### Exercise aim
Every line of the records below that holds the word "CLICK" should be copied out.

= = = = =

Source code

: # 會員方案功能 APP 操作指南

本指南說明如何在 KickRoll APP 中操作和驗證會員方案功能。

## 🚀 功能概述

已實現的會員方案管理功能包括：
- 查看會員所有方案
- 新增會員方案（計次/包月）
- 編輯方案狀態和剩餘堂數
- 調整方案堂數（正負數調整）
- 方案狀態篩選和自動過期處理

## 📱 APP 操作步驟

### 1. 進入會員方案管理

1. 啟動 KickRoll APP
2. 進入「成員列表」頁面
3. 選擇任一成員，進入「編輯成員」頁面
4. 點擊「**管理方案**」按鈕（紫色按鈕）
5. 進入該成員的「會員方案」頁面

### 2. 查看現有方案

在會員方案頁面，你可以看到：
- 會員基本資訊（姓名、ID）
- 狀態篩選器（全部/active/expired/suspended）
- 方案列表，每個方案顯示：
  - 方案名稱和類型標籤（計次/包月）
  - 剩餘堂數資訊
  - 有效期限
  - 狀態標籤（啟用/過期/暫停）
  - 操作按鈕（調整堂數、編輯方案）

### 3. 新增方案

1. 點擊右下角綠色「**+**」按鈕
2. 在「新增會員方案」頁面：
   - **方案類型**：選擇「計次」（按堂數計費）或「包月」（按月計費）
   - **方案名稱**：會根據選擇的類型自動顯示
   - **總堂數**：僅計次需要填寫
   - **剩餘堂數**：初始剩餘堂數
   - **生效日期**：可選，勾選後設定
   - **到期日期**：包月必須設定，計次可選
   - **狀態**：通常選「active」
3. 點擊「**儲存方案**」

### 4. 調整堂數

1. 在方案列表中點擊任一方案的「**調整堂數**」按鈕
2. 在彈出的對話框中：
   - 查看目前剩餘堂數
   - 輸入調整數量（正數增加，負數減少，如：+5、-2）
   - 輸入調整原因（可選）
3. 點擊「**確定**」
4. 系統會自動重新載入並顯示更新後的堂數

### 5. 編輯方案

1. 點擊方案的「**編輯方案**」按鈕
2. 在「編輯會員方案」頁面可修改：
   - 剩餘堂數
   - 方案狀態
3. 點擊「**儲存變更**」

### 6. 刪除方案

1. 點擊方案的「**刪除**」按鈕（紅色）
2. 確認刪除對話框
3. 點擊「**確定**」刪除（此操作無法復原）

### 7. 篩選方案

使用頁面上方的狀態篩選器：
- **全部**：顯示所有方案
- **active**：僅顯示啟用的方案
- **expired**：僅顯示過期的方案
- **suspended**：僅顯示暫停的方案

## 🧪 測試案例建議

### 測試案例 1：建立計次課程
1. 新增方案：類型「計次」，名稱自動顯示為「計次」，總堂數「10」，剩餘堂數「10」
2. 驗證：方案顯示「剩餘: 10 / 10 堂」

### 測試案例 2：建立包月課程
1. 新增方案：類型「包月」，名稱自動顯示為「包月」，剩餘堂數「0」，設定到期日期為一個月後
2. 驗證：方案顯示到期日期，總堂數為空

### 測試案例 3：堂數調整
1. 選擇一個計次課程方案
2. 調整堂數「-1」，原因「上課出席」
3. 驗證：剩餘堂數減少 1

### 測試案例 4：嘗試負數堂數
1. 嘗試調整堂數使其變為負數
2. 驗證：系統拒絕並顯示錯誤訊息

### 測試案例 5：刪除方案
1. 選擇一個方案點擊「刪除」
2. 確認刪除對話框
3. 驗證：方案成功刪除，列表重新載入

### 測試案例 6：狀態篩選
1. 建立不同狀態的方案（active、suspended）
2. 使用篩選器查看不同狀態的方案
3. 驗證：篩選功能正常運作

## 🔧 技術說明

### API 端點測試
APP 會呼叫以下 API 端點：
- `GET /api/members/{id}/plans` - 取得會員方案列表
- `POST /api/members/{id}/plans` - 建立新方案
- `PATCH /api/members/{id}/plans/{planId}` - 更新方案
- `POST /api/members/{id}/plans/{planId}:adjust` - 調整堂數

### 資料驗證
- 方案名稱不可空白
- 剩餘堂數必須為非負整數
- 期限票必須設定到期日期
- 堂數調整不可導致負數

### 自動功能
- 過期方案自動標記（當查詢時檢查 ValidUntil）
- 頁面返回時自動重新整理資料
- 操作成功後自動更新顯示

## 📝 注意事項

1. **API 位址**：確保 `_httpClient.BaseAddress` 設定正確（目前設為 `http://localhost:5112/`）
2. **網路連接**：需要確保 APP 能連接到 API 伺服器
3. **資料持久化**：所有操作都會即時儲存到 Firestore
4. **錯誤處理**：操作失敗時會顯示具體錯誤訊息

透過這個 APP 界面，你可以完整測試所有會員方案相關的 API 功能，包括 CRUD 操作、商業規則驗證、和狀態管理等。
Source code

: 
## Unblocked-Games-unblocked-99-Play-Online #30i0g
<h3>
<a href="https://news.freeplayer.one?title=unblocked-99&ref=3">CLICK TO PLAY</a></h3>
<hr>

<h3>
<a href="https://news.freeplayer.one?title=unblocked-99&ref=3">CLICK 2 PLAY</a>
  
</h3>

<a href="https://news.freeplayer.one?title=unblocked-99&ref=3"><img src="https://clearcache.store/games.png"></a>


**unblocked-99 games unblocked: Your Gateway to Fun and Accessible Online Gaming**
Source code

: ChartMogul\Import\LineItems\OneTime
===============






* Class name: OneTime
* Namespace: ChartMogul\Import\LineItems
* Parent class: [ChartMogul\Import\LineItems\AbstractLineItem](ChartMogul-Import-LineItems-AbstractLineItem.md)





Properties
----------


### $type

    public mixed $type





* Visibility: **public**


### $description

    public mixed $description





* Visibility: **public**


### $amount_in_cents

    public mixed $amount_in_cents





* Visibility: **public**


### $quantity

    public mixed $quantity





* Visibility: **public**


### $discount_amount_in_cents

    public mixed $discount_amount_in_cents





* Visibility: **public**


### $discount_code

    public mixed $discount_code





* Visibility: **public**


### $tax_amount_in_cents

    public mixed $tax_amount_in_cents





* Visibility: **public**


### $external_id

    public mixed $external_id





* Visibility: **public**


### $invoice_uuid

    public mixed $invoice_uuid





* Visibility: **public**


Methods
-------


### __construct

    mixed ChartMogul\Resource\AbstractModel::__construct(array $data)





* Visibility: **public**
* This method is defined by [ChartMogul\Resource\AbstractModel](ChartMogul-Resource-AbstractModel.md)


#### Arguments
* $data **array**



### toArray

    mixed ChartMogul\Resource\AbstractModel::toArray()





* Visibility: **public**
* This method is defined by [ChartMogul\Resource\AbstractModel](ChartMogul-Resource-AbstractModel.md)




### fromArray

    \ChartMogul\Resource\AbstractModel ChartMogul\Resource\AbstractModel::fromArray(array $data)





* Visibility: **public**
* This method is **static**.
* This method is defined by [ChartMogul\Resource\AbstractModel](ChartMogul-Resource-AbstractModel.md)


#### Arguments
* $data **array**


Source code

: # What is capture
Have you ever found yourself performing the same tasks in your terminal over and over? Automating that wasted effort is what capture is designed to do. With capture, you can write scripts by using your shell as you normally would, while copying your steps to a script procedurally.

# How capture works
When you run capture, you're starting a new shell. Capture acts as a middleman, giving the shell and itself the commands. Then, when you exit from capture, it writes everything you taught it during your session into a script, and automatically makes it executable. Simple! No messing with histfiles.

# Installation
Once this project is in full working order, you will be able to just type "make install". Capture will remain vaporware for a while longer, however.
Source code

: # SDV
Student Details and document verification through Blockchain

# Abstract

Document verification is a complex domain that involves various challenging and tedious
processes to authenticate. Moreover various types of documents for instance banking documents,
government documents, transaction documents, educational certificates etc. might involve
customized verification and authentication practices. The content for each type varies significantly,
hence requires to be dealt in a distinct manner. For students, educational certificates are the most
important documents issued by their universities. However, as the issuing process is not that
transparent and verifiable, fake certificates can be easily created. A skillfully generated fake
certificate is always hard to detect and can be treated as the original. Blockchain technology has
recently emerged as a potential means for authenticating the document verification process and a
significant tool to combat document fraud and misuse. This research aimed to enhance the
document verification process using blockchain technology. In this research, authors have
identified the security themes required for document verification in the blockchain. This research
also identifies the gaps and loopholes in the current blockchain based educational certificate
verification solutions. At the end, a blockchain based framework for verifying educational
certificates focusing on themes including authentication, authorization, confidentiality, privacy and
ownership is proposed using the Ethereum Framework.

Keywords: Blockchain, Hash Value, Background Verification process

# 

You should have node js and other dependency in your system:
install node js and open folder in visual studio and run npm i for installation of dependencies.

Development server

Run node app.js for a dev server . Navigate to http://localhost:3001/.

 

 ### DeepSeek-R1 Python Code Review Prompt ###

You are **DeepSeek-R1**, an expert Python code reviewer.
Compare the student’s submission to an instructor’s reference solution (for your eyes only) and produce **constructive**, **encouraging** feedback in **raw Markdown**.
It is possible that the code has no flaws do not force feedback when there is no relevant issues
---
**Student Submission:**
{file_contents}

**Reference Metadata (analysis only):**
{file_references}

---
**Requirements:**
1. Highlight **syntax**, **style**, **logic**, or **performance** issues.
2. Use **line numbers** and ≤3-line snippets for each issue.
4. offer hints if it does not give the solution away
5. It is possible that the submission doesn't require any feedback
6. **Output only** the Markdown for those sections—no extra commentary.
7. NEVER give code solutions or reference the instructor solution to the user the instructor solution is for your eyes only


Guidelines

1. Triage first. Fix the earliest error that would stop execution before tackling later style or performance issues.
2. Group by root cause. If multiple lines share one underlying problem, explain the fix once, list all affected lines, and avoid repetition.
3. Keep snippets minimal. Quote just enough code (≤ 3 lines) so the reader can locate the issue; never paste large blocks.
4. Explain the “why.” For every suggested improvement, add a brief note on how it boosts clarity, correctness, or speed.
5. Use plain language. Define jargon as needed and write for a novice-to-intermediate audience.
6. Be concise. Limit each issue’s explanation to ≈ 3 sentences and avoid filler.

= = = = =

### Solution
<a href="https://news.freeplayer.one?title=unblocked-99&ref=3">CLICK TO PLAY</a></h3>
<a href="https://news.freeplayer.one?title=unblocked-99&ref=3">CLICK 2 PLAY</a>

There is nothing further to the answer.